Here in Illinois, you may have noticed the constant news coverage on the many legal challenges that are making their way through the various court systems over recently enacted Illinois laws and mandates. These lawsuits are based on the grounds that the state of Illinois has violated the constitutional rights of Illinois residents.
Why are these lawsuits becoming more and more prevalent? You can make an easy and fair assessment when you consider that Gov. Pritzker and his Democratic super-majority legislature continue to push the boundaries with their special interest-driven agendas – making policy decisions that are so extreme that the issue of constitutionality is constantly being questioned.
Let’s first look at the governor’s early days of being in office during the COVID-19 pandemic. JB Pritzker renewed disaster declarations every 30 days for over three years. These emergency orders gave him almost unbridled power over every layer of local, county and state government. He forced schools and businesses he deemed as “non-essential” to close – virtually shutting down the state’s economy, forced mask and vaccine mandates, and limited people’s access to due process in ways many felt violated the separation of powers section of the Illinois Constitution. Several lawsuits were filed challenging the governor’s authority during this time. Some state courts ruled in favor of the plaintiffs, and even the legislature, on a bipartisan basis, eventually brought an end to his mask mandates.
And then, following the 2020 census, the newest legislative maps and the process used to create them were also challenged in court. The initial maps approved by legislative Democrats and signed into law by Gov. Pritzker were ruled unconstitutional in October of 2021 by a three-judge panel of federal judges, who ruled the maps violated the equal protections clause of the 14th Amendment of the U.S. Constitution. Revised maps ultimately withstood a court challenge.
And when the legislature passed the SAFE-T Act during Lame Duck session at 3 a.m. in the morning in January of 2021, more than half of Illinois’ 102 states attorneys filed lawsuits challenging its constitutionality. Suits claimed the Act violated sections of the Illinois Constitution that grant judges the power to set bail, and that it violated the Victims Bill of Rights within the Illinois Constitution. In the section of the Act dealing with the elimination of cash bail, lower courts agreed it was unconstitutional. But with a newly constituted Illinois Supreme Court made possible through gerrymandered court maps and millions of dollars in campaign donations from Gov. Pritzker to elect Democratic judges, the highly partisan court ultimately upheld the law.
Even more recently are challenges to the new law that seeks to ban over one hundred semi-automatic handguns and rifles. This law so obviously pushes the envelope that even during debate on the bill in the Senate, the lead Senate sponsor ended his remarks with, “We’ll see you in court,” signaling he already knew a constitutionality challenge was coming. Additionally, in a recent interview, Pritzker all but admitted the assault weapons ban that he signed into law would likely be deemed unconstitutional by the federal courts.

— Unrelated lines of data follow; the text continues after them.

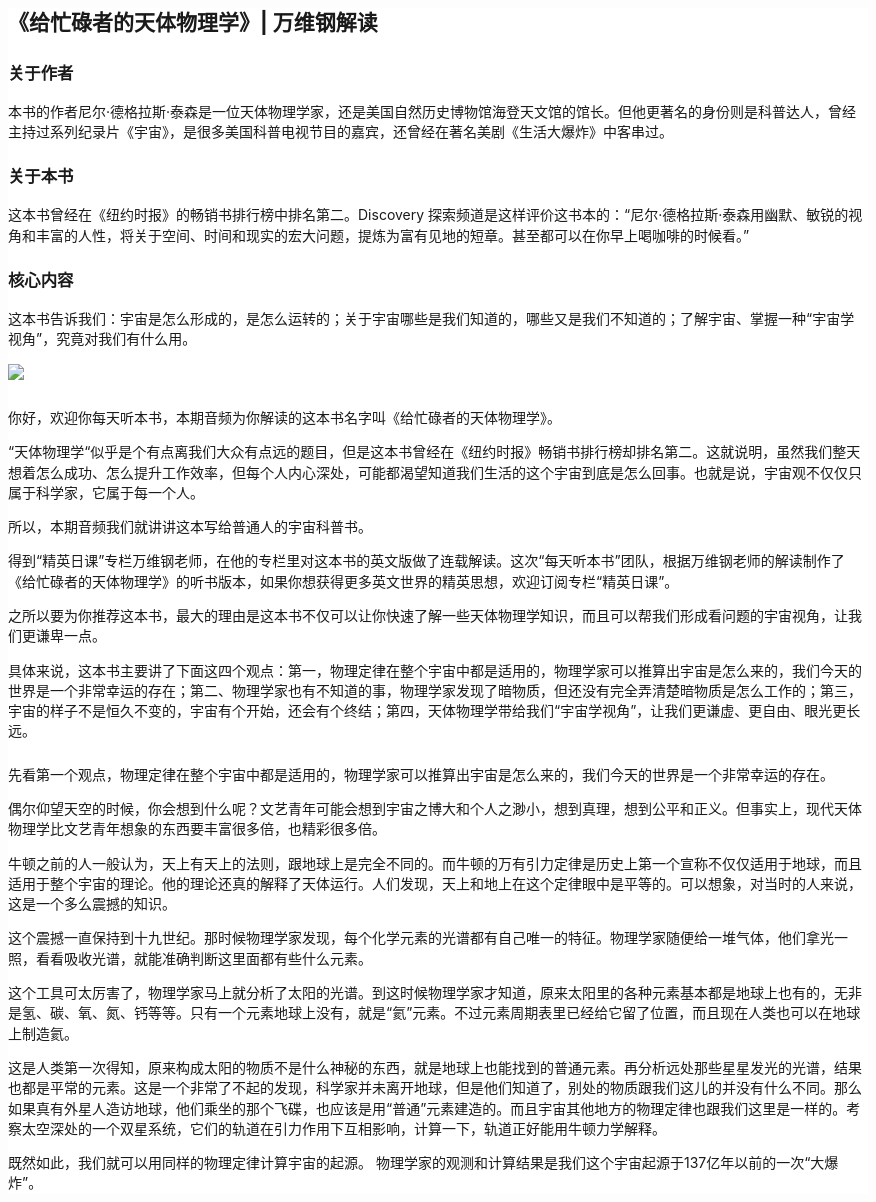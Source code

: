 ## 《给忙碌者的天体物理学》| 万维钢解读

### 关于作者

本书的作者尼尔·德格拉斯·泰森是一位天体物理学家，还是美国自然历史博物馆海登天文馆的馆长。但他更著名的身份则是科普达人，曾经主持过系列纪录片《宇宙》，是很多美国科普电视节目的嘉宾，还曾经在著名美剧《生活大爆炸》中客串过。

### 关于本书

这本书曾经在《纽约时报》的畅销书排行榜中排名第二。Discovery 探索频道是这样评价这书本的：“尼尔·德格拉斯·泰森用幽默、敏锐的视角和丰富的人性，将关于空间、时间和现实的宏大问题，提炼为富有见地的短章。甚至都可以在你早上喝咖啡的时候看。”

### 核心内容

这本书告诉我们：宇宙是怎么形成的，是怎么运转的；关于宇宙哪些是我们知道的，哪些又是我们不知道的；了解宇宙、掌握一种“宇宙学视角”，究竟对我们有什么用。

<img  src="https://piccdn3.umiwi.com/img/201806/11/201806111538312468089712.jpg" width="0"/>

###  



你好，欢迎你每天听本书，本期音频为你解读的这本书名字叫《给忙碌者的天体物理学》。

“天体物理学“似乎是个有点离我们大众有点远的题目，但是这本书曾经在《纽约时报》畅销书排行榜却排名第二。这就说明，虽然我们整天想着怎么成功、怎么提升工作效率，但每个人内心深处，可能都渴望知道我们生活的这个宇宙到底是怎么回事。也就是说，宇宙观不仅仅只属于科学家，它属于每一个人。

所以，本期音频我们就讲讲这本写给普通人的宇宙科普书。

得到“精英日课”专栏万维钢老师，在他的专栏里对这本书的英文版做了连载解读。这次“每天听本书”团队，根据万维钢老师的解读制作了《给忙碌者的天体物理学》的听书版本，如果你想获得更多英文世界的精英思想，欢迎订阅专栏“精英日课”。

之所以要为你推荐这本书，最大的理由是这本书不仅可以让你快速了解一些天体物理学知识，而且可以帮我们形成看问题的宇宙视角，让我们更谦卑一点。

具体来说，这本书主要讲了下面这四个观点：第一，物理定律在整个宇宙中都是适用的，物理学家可以推算出宇宙是怎么来的，我们今天的世界是一个非常幸运的存在；第二、物理学家也有不知道的事，物理学家发现了暗物质，但还没有完全弄清楚暗物质是怎么工作的；第三，宇宙的样子不是恒久不变的，宇宙有个开始，还会有个终结；第四，天体物理学带给我们“宇宙学视角”，让我们更谦虚、更自由、眼光更长远。

###  



先看第一个观点，物理定律在整个宇宙中都是适用的，物理学家可以推算出宇宙是怎么来的，我们今天的世界是一个非常幸运的存在。

偶尔仰望天空的时候，你会想到什么呢？文艺青年可能会想到宇宙之博大和个人之渺小，想到真理，想到公平和正义。但事实上，现代天体物理学比文艺青年想象的东西要丰富很多倍，也精彩很多倍。

牛顿之前的人一般认为，天上有天上的法则，跟地球上是完全不同的。而牛顿的万有引力定律是历史上第一个宣称不仅仅适用于地球，而且适用于整个宇宙的理论。他的理论还真的解释了天体运行。人们发现，天上和地上在这个定律眼中是平等的。可以想象，对当时的人来说，这是一个多么震撼的知识。

这个震撼一直保持到十九世纪。那时候物理学家发现，每个化学元素的光谱都有自己唯一的特征。物理学家随便给一堆气体，他们拿光一照，看看吸收光谱，就能准确判断这里面都有些什么元素。

这个工具可太厉害了，物理学家马上就分析了太阳的光谱。到这时候物理学家才知道，原来太阳里的各种元素基本都是地球上也有的，无非是氢、碳、氧、氮、钙等等。只有一个元素地球上没有，就是“氦”元素。不过元素周期表里已经给它留了位置，而且现在人类也可以在地球上制造氦。

这是人类第一次得知，原来构成太阳的物质不是什么神秘的东西，就是地球上也能找到的普通元素。再分析远处那些星星发光的光谱，结果也都是平常的元素。这是一个非常了不起的发现，科学家并未离开地球，但是他们知道了，别处的物质跟我们这儿的并没有什么不同。那么如果真有外星人造访地球，他们乘坐的那个飞碟，也应该是用“普通”元素建造的。而且宇宙其他地方的物理定律也跟我们这里是一样的。考察太空深处的一个双星系统，它们的轨道在引力作用下互相影响，计算一下，轨道正好能用牛顿力学解释。

既然如此，我们就可以用同样的物理定律计算宇宙的起源。 物理学家的观测和计算结果是我们这个宇宙起源于137亿年以前的一次“大爆炸”。
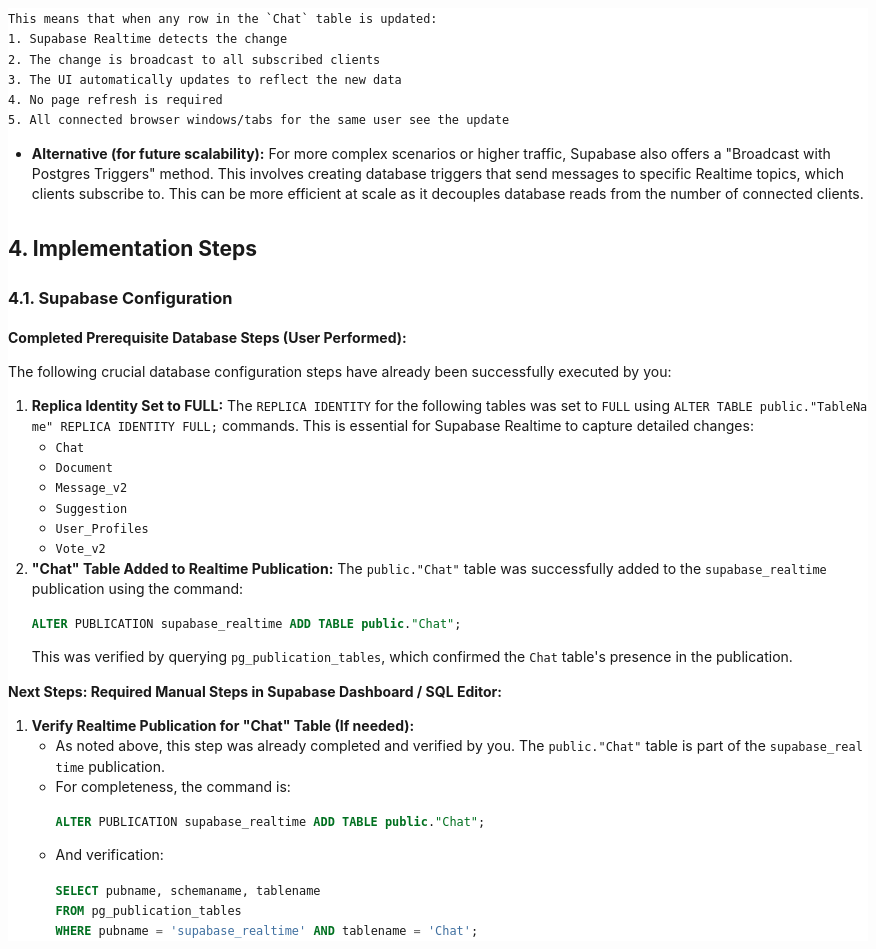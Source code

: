     This means that when any row in the `Chat` table is updated:
    1. Supabase Realtime detects the change
    2. The change is broadcast to all subscribed clients
    3. The UI automatically updates to reflect the new data
    4. No page refresh is required
    5. All connected browser windows/tabs for the same user see the update

*   **Alternative (for future scalability):** For more complex scenarios or higher traffic, Supabase also offers a "Broadcast with Postgres Triggers" method. This involves creating database triggers that send messages to specific Realtime topics, which clients subscribe to. This can be more efficient at scale as it decouples database reads from the number of connected clients.

## 4. Implementation Steps

### 4.1. Supabase Configuration

**Completed Prerequisite Database Steps (User Performed):**

The following crucial database configuration steps have already been successfully executed by you:

1.  **Replica Identity Set to FULL:** The `REPLICA IDENTITY` for the following tables was set to `FULL` using `ALTER TABLE public."TableName" REPLICA IDENTITY FULL;` commands. This is essential for Supabase Realtime to capture detailed changes:
    *   `Chat`
    *   `Document`
    *   `Message_v2`
    *   `Suggestion`
    *   `User_Profiles`
    *   `Vote_v2`
2.  **"Chat" Table Added to Realtime Publication:** The `public."Chat"` table was successfully added to the `supabase_realtime` publication using the command:
    ```sql
    ALTER PUBLICATION supabase_realtime ADD TABLE public."Chat";
    ```
    This was verified by querying `pg_publication_tables`, which confirmed the `Chat` table's presence in the publication.

**Next Steps: Required Manual Steps in Supabase Dashboard / SQL Editor:**

1.  **Verify Realtime Publication for "Chat" Table (If needed):**
    *   As noted above, this step was already completed and verified by you. The `public."Chat"` table is part of the `supabase_realtime` publication.
    *   For completeness, the command is:
        ```sql
        ALTER PUBLICATION supabase_realtime ADD TABLE public."Chat";
        ```
    *   And verification:
        ```sql
        SELECT pubname, schemaname, tablename
        FROM pg_publication_tables
        WHERE pubname = 'supabase_realtime' AND tablename = 'Chat';
        ```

And just earlier this month, U.S. District Judge Iain Johnston put a temporary hold on Illinois’ new law that would allow the Illinois Attorney General to penalize pregnancy resource centers for their pro-life beliefs, bringing into question the 1st Amendment right to free speech. In his ruling, Judge Johnston called the law “unconstitutional” and “illegal,” and said it represented “a blatant example” of the government deciding “whose speech is sanctionable and whose speech is immunized.”
It’s clear that all these recent lawsuits against the Majority Party’s extreme legislation have them a bit agitated. Just this past spring session, the supermajority and governor enacted a new measure that seeks to tamp down on the amount of court challenges they receive against their constitutionally questionable laws. Their new law limits the filing of constitutional challenges of Illinois laws to only Cook and Sangamon counties (Springfield and Chicago), which by the way, is also facing a court challenge. This law is clearly an attempt to limit citizens’ access to legal remedies.
Instead of finding ways to reduce the number of lawsuits filed against them, the Majority Party should take these court challenges as a signal that they need to change the way they are doing business in Springfield. There is a better, more ethical approach to legislating – and that’s from the middle, not from the fringe.
Our very best legislative work occurs when Democrats and Republicans work together to restore the balance of justice. When common ground and compromise are at the center of our policy discussions, the results are good for all Illinoisans, not just some of them.
• State Sen. Donald DeWitte represents Illinois 33rd Senate District in Kane, McHenry, and DuPage counties and is a resident of St. Charles.